§ Directions:
Each line in the entries below that holds the string "github" must be copied.

§ Input data:
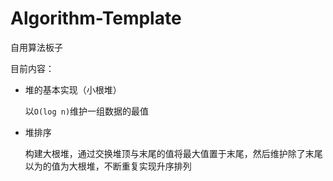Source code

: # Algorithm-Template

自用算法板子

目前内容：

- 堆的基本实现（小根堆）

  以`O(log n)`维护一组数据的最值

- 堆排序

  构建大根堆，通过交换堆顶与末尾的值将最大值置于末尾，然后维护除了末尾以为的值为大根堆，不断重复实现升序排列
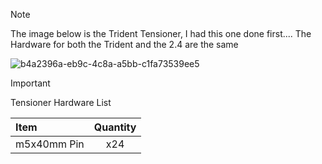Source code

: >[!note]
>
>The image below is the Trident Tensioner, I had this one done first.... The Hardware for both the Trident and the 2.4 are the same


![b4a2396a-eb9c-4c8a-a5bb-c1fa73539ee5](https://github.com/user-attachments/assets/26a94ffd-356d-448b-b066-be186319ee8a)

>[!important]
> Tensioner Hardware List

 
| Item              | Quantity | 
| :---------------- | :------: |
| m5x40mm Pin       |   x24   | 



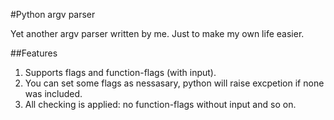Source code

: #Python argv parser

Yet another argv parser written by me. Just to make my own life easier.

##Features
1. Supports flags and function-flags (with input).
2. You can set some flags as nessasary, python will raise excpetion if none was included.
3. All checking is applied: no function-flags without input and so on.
--
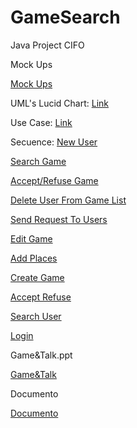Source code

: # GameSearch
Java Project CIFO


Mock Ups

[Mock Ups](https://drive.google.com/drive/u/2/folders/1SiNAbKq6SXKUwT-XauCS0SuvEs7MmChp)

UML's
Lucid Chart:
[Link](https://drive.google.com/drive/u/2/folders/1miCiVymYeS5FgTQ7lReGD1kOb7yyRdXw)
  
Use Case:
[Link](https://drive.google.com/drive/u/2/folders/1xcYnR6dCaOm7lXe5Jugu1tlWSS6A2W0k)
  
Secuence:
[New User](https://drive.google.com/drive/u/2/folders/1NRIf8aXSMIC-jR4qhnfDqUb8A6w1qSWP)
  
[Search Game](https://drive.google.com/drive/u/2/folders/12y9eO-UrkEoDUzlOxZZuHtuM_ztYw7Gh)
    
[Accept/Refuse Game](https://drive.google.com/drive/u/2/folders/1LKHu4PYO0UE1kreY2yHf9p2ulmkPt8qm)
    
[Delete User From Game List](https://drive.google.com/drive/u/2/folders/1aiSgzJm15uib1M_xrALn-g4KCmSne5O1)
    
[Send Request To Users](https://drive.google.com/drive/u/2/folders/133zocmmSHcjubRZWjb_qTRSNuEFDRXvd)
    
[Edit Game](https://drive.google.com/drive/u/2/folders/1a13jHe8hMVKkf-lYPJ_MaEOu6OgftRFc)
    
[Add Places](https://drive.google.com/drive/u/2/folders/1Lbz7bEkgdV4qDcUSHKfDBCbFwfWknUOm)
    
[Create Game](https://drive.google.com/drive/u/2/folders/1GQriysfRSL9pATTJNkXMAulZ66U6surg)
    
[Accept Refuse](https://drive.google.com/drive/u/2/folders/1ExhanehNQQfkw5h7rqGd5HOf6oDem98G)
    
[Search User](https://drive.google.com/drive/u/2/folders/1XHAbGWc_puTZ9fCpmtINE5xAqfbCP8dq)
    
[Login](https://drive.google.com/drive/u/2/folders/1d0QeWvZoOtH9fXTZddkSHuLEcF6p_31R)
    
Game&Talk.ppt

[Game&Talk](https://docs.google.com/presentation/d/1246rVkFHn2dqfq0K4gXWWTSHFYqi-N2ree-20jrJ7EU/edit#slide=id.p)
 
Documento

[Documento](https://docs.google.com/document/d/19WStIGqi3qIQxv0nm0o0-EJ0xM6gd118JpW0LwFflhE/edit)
* * *
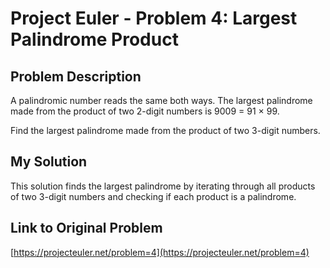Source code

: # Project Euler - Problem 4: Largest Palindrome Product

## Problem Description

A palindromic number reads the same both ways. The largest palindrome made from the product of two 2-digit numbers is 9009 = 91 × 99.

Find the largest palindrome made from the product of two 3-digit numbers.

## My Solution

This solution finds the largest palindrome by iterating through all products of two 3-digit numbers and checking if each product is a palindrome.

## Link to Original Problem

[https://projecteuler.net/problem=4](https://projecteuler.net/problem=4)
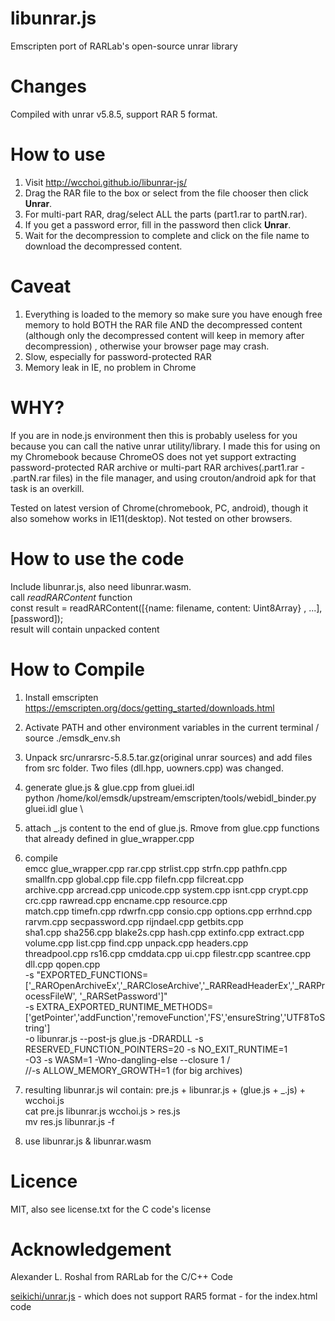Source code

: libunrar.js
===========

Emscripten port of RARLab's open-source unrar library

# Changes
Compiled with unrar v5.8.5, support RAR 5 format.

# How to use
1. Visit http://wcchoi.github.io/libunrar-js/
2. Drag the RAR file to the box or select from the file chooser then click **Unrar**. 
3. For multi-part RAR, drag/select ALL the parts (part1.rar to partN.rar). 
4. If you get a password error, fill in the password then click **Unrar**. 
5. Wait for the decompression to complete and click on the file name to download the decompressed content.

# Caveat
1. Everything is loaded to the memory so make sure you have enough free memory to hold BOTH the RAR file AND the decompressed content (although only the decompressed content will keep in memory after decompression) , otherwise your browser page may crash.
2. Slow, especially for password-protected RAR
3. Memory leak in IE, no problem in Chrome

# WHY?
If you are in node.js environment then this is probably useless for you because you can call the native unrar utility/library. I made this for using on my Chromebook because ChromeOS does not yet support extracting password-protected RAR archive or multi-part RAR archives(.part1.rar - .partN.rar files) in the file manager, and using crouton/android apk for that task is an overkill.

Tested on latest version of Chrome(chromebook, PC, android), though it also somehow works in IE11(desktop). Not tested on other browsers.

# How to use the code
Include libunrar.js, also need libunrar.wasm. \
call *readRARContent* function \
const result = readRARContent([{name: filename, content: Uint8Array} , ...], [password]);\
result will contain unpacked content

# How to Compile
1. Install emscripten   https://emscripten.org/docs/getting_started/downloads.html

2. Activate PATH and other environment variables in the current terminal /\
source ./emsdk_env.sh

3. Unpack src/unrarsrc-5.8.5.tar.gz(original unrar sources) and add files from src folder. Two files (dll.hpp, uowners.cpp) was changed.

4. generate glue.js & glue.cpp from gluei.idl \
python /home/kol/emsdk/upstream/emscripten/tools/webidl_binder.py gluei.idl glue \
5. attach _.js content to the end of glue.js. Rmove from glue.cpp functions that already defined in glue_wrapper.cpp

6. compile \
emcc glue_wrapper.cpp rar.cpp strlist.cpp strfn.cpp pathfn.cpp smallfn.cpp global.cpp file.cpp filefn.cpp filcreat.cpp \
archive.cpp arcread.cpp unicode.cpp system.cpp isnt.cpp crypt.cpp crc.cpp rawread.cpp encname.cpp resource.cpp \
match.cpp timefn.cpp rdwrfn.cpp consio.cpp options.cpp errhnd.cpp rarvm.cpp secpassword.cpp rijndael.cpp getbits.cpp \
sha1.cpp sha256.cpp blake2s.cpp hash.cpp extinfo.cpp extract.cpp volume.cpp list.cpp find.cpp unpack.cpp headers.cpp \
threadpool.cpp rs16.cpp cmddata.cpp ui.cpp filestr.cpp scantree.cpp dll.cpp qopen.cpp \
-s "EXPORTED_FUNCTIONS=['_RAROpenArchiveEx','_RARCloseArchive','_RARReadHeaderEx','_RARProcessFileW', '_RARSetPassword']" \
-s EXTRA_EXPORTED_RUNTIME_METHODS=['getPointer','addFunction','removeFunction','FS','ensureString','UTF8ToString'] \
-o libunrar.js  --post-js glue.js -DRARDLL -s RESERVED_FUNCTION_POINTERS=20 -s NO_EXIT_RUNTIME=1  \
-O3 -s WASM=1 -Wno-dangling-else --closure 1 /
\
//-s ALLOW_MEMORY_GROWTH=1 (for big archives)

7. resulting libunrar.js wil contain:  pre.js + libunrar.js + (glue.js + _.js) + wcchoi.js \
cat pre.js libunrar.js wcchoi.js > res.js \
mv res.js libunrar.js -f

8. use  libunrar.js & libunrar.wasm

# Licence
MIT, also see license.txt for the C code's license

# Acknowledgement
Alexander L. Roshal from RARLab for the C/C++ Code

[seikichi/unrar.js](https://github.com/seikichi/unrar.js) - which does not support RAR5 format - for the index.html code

§ Answer space:
![b4a2396a-eb9c-4c8a-a5bb-c1fa73539ee5](https://github.com/user-attachments/assets/26a94ffd-356d-448b-b066-be186319ee8a)
1. Visit http://wcchoi.github.io/libunrar-js/
[seikichi/unrar.js](https://github.com/seikichi/unrar.js) - which does not support RAR5 format - for the index.html code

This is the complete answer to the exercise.